05-01-2016, 10:03 AM | #1 |
Wizard
Posts: 1,085
Karma: 412718
Join Date: Jan 2009
Location: Valley Forge, PA, USA
Device: Kindle Paperwhite
|
RegEx or RE Function to apply [Change Case] Capitialize?
Is there a RegEx or RegEx Function that will apply [Change Case] Capitialize to the upper case words at the beginning of a paragraph, which is usually in the first paragraph of each chapter?
It's purely personal opinion but in my Kindle I find the 'paper book' typographic style disconcerting and if there were a easy way to change it'd save a lot of manual work. I'd like to change the first <p> to the second <p>. It's not 100% since there could be proper names or acronyms in the UPPER CASE TEXT, but I can clean them up manually Code:
<body> <p>ALLCAPS ALLCAPS ALLCAPS lower case lower case lower case lower case lower case </p> <p>Allcaps allcaps allcaps lower case lower case lower case lower case lower case </p> </body> Thanks Last edited by phossler; 05-01-2016 at 11:15 AM. Reason: spelling |
05-01-2016, 11:44 AM | #2 |
Ex-Helpdesk Junkie
Posts: 19,421
Karma: 85397180
Join Date: Nov 2012
Location: The Beaten Path, USA, Roundworld, This Side of Infinity
Device: Kindle Touch fw5.3.7 (Wifi only)
|
There are builtin functions to replace captured text as capitalized/lowercased/titlecased...
|
Advert | |
|
05-01-2016, 01:24 PM | #3 |
Wizard
Posts: 1,085
Karma: 412718
Join Date: Jan 2009
Location: Valley Forge, PA, USA
Device: Kindle Paperwhite
|
|
05-01-2016, 01:33 PM | #4 |
Well trained by Cats
Posts: 30,410
Karma: 58055234
Join Date: Aug 2009
Location: The Central Coast of California
Device: Kobo Libra2,Kobo Aura2v1, K4NT(Fixed: New Bat.), Galaxy Tab A
|
|
05-01-2016, 02:13 PM | #5 | |
Wizard
Posts: 1,085
Karma: 412718
Join Date: Jan 2009
Location: Valley Forge, PA, USA
Device: Kindle Paperwhite
|
Quote:
Sorry, but I'm not sure I'm following that Calibre has the manual change case, so are you saying that with the Calibre RE engine, there's no way to change cases?
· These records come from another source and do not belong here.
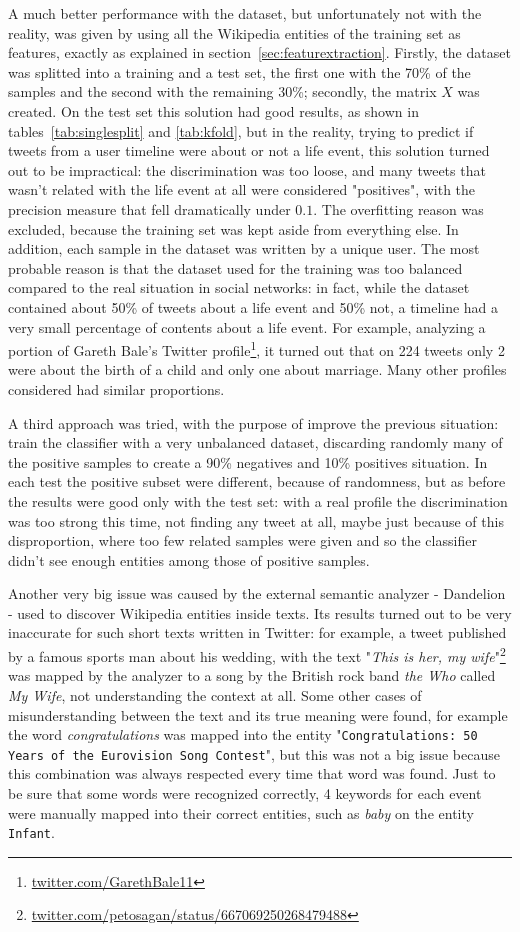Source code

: A much better performance with the dataset, but unfortunately not with the reality, was given by using all the Wikipedia entities of the training set as features, exactly as explained in section~\ref{sec:featurextraction}. Firstly, the dataset was splitted into a training and a test set, the first one with the 70\% of the samples and the second with the remaining 30\%; secondly, the matrix $X$ was created. On the test set this solution had good results, as shown in tables~\ref{tab:singlesplit} and \ref{tab:kfold}, but in the reality, trying to predict if tweets from a user timeline were about or not a life event, this solution turned out to be impractical: the discrimination was too loose, and many tweets that wasn't related with the life event at all were considered "positives", with the precision measure that fell dramatically under $0.1$. The overfitting reason was excluded, because the training set was kept aside from everything else. In addition, each sample in the dataset was written by a unique user. The most probable reason is that the dataset used for the training was too balanced compared to the real situation in social networks: in fact, while the dataset contained about 50\% of tweets about a life event and 50\% not, a timeline had a very small percentage of contents about a life event. For example, analyzing a portion of Gareth Bale's Twitter profile\footnote{\url{twitter.com/GarethBale11}}, it turned out that on 224 tweets only 2 were about the birth of a child and only one about marriage. Many other profiles considered had similar proportions.

A third approach was tried, with the purpose of improve the previous situation: train the classifier with a very unbalanced dataset, discarding randomly many of the positive samples to create a 90\% negatives and 10\% positives situation. In each test the positive subset were different, because of randomness, but as before the results were good only with the test set: with a real profile the discrimination was too strong this time, not finding any tweet at all, maybe just because of this disproportion, where too few related samples were given and so the classifier didn't see enough entities among those of positive samples.

Another very big issue was caused by the external semantic analyzer - Dandelion - used to discover Wikipedia entities inside texts. Its results turned out to be very inaccurate for such short texts written in Twitter: for example, a tweet published by a famous sports man about his wedding, with the text "\textit{This is her, my wife}"\footnote{\url{twitter.com/petosagan/status/667069250268479488}} was mapped by the analyzer to a song by the British rock band \emph{the Who} called \emph{My Wife}, not understanding the context at all. Some other cases of misunderstanding between the text and its true meaning were found, for example the word \emph{congratulations} was mapped into the entity "\texttt{Congratulations: 50 Years of the Eurovision Song Contest}", but this was not a big issue because this combination was always respected every time that word was found. Just to be sure that some words were recognized correctly, 4 keywords for each event were manually mapped into their correct entities, such as \emph{baby} on the entity \texttt{Infant}.

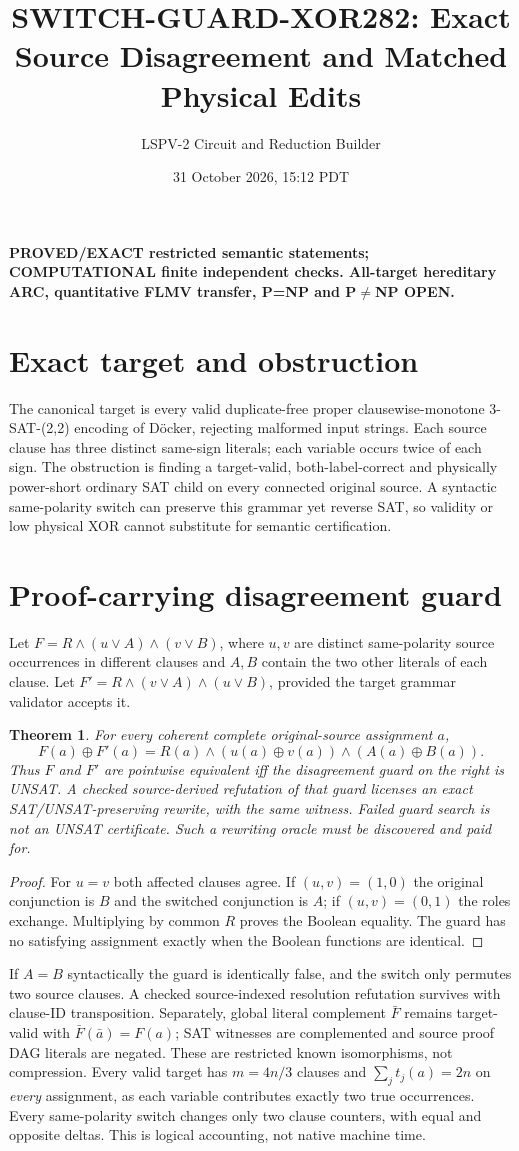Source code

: \documentclass[11pt]{article}
\title{SWITCH-GUARD-XOR282: Exact Source Disagreement and Matched Physical Edits}
\author{LSPV-2 Circuit and Reduction Builder}
\date{31 October 2026, 15:12 PDT}
\newtheorem{theorem}{Theorem}
\begin{document}
\maketitle
\noindent\textbf{PROVED/EXACT restricted semantic statements; COMPUTATIONAL finite independent checks. All-target hereditary ARC, quantitative FLMV transfer, P=NP and P$\ne$NP OPEN.}
\section{Exact target and obstruction}
The canonical target is every valid duplicate-free proper clausewise-monotone 3-SAT-(2,2) encoding of D\"ocker, rejecting malformed input strings. Each source clause has three distinct same-sign literals; each variable occurs twice of each sign. The obstruction is finding a target-valid, both-label-correct and physically power-short ordinary SAT child on every connected original source. A syntactic same-polarity switch can preserve this grammar yet reverse SAT, so validity or low physical XOR cannot substitute for semantic certification.
\section{Proof-carrying disagreement guard}
Let $F=R\land(u\lor A)\land(v\lor B)$, where $u,v$ are distinct same-polarity source occurrences in different clauses and $A,B$ contain the two other literals of each clause. Let $F'=R\land(v\lor A)\land(u\lor B)$, provided the target grammar validator accepts it.
\begin{theorem}
For every coherent complete original-source assignment $a$,
\[
 F(a)\oplus F'(a)=R(a)\land(u(a)\oplus v(a))\land(A(a)\oplus B(a)).
\]
Thus $F$ and $F'$ are \emph{pointwise} equivalent iff the disagreement guard on the right is UNSAT. A checked source-derived refutation of that guard licenses an exact SAT/UNSAT-preserving rewrite, with the same witness. Failed guard search is not an UNSAT certificate. Such a rewriting oracle must be discovered and paid for.
\end{theorem}
\begin{proof}
For $u=v$ both affected clauses agree. If $(u,v)=(1,0)$ the original conjunction is $B$ and the switched conjunction is $A$; if $(u,v)=(0,1)$ the roles exchange. Multiplying by common $R$ proves the Boolean equality. The guard has no satisfying assignment exactly when the Boolean functions are identical.
\end{proof}
If $A=B$ syntactically the guard is identically false, and the switch only permutes two source clauses. A checked source-indexed resolution refutation survives with clause-ID transposition. Separately, global literal complement $\bar F$ remains target-valid with $\bar F(\bar a)=F(a)$; SAT witnesses are complemented and source proof DAG literals are negated. These are restricted known isomorphisms, not compression.
Every valid target has $m=4n/3$ clauses and $\sum_j t_j(a)=2n$ on \emph{every} assignment, as each variable contributes exactly two true occurrences. Every same-polarity switch changes only two clause counters, with equal and opposite deltas. This is logical accounting, not native machine time.
\end{document}
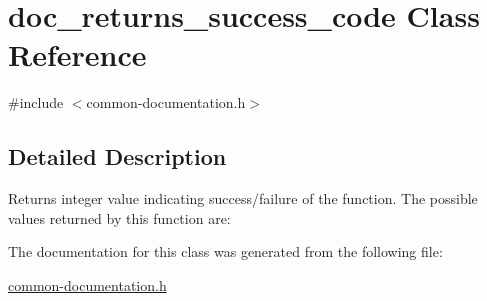 \hypertarget{classdoc__returns__success__code}{}\section{doc\+\_\+returns\+\_\+success\+\_\+code Class Reference}
\label{classdoc__returns__success__code}


{\ttfamily \#include $<$common-\/documentation.\+h$>$}



\subsection{Detailed Description}
\begin{DoxyReturn}{Returns}
integer value indicating success/failure of the function. The possible values returned by this function are\+: 
\end{DoxyReturn}


The documentation for this class was generated from the following file\+:\begin{DoxyCompactItemize}
\item 
\hyperlink{common-documentation_8h}{common-\/documentation.\+h}\end{DoxyCompactItemize}
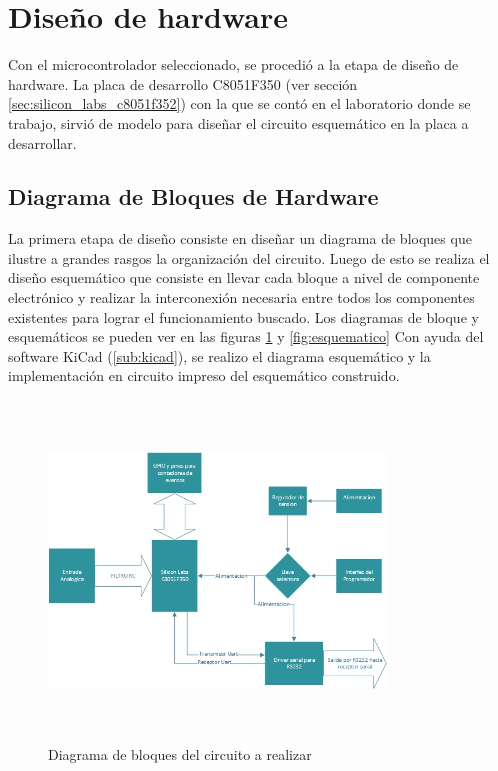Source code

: \documentclass{article}
\theoremstyle{definition}
\theoremstyle{remark}
\begin{document}




\section{Diseño de hardware} %
\label{sec:diseno_de_hardware}




Con el microcontrolador seleccionado, se procedió a la etapa de diseño de hardware. La placa de desarrollo C8051F350 (ver sección \ref{sec:silicon_labs_c8051f352}) con la que se contó en el laboratorio donde se trabajo, sirvió de modelo para diseñar el circuito esquemático en la placa a desarrollar.

\subsection{Diagrama de Bloques de Hardware} %
\label{sub:diagrama_de_bloques_de_hardware}

La primera etapa de diseño consiste en diseñar un diagrama de bloques que ilustre a grandes rasgos la organización del circuito. Luego de esto se realiza el diseño esquemático que consiste en llevar cada bloque a nivel de componente electrónico y realizar la interconexión necesaria entre todos los componentes existentes para lograr el funcionamiento buscado. Los diagramas de bloque y esquemáticos se pueden ver en las figuras \ref{fig:bloquesHW} y \ref{fig:esquematico} Con ayuda del software KiCad (\ref{sub:kicad}), se realizo el diagrama esquemático y la implementación en circuito impreso del esquemático construido.

\begin{figure}[h]
  \centering
  \includegraphics[width=0.80\textwidth, height = 9cm]{bloquesHW}
  \caption{\small Diagrama de bloques del circuito a realizar}\label{fig:bloquesHW}
\end{figure}
\end{document}
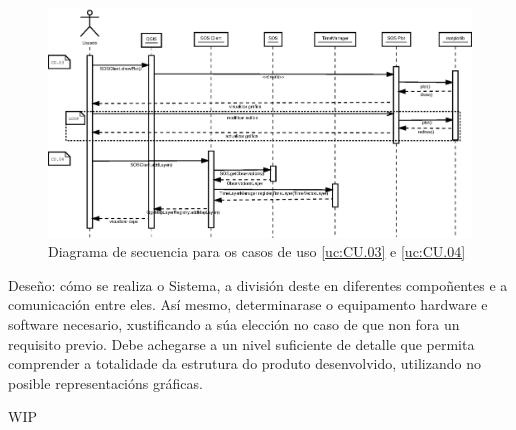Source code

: \begin{figure}
 \centering
 \includegraphics[width=\textwidth]{images/seq2.eps}
 \caption{Diagrama de secuencia para os casos de uso \ref{uc:CU.03} e \ref{uc:CU.04}}
 \label{fig:diaSeq2}
\end{figure}

Deseño: cómo se realiza o Sistema, a división deste en diferentes compoñentes e a comunicación entre eles. Así mesmo, determinarase o equipamento hardware e software necesario, xustificando a súa elección no caso de que non fora un requisito previo. Debe achegarse a un nivel suficiente de detalle que permita comprender a totalidade da estrutura do produto desenvolvido, utilizando no  posible representacións gráficas.

WIP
If so, then I guess I'll have to keep doing it manually, chapter by chapter |
|
Advert | |
|
05-01-2016, 02:29 PM | #6 | |
Well trained by Cats
Posts: 30,410
Karma: 58055234
Join Date: Aug 2009
Location: The Central Coast of California
Device: Kobo Libra2,Kobo Aura2v1, K4NT(Fixed: New Bat.), Galaxy Tab A
|
Quote:
Or use Sigil if you don't write in Python |
|
05-01-2016, 03:17 PM | #7 |
creator of calibre
Posts: 44,413
Karma: 23977332
Join Date: Oct 2006
Location: Mumbai, India
Device: Various
|
|
05-01-2016, 04:47 PM | #8 |
Wizard
Posts: 1,085
Karma: 412718
Join Date: Jan 2009
Location: Valley Forge, PA, USA
Device: Kindle Paperwhite
|
@kovidgoyal
Thanks, I use that all the time to fix things like Code:
<h1>CHAPTER 1 - THE BEGINNING</h1> Code:
<body> (before) <p>ALLCAPS ALLCAPS ALLCAPS lower case lower case lower case lower case lower case </p> (after) <p>Allcaps allcaps allcaps lower case lower case lower case lower case lower case </p> </body> I did try using the Capitialize text function with a Find of <p[^>]*>.+?</p> That works good for the ALLCAPS text I was using for a test, but it also gets applied to every paragraph. I was thinking there might be some clever (i.e. beyond me) RegEx way to take the first whole word after a <p> and make it TitleCase, and then the (say) next 4 words and make them lowercase. Then stepping through with Find or Replace&Find would just be a lot easier |
05-01-2016, 04:57 PM | #9 |
Ex-Helpdesk Junkie
Posts: 19,421
Karma: 85397180
Join Date: Nov 2012
Location: The Beaten Path, USA, Roundworld, This Side of Infinity
Device: Kindle Touch fw5.3.7 (Wifi only)
|
I still don't understand the problem.
According to your example in post #1, capture the first three words and apply the default, builtin regex function. Although using both the word allcaps and caps letters to indicate your intent, then arguing with yourself, isn't helping. |
05-01-2016, 05:33 PM | #10 | |
Wizard
Posts: 1,085
Karma: 412718
Join Date: Jan 2009
Location: Valley Forge, PA, USA
Device: Kindle Paperwhite
|
Yes, but if there's 100 chapters in the book that all have the upper case leadin for the first paragraph, then I'd have to select the text for each chapter manually.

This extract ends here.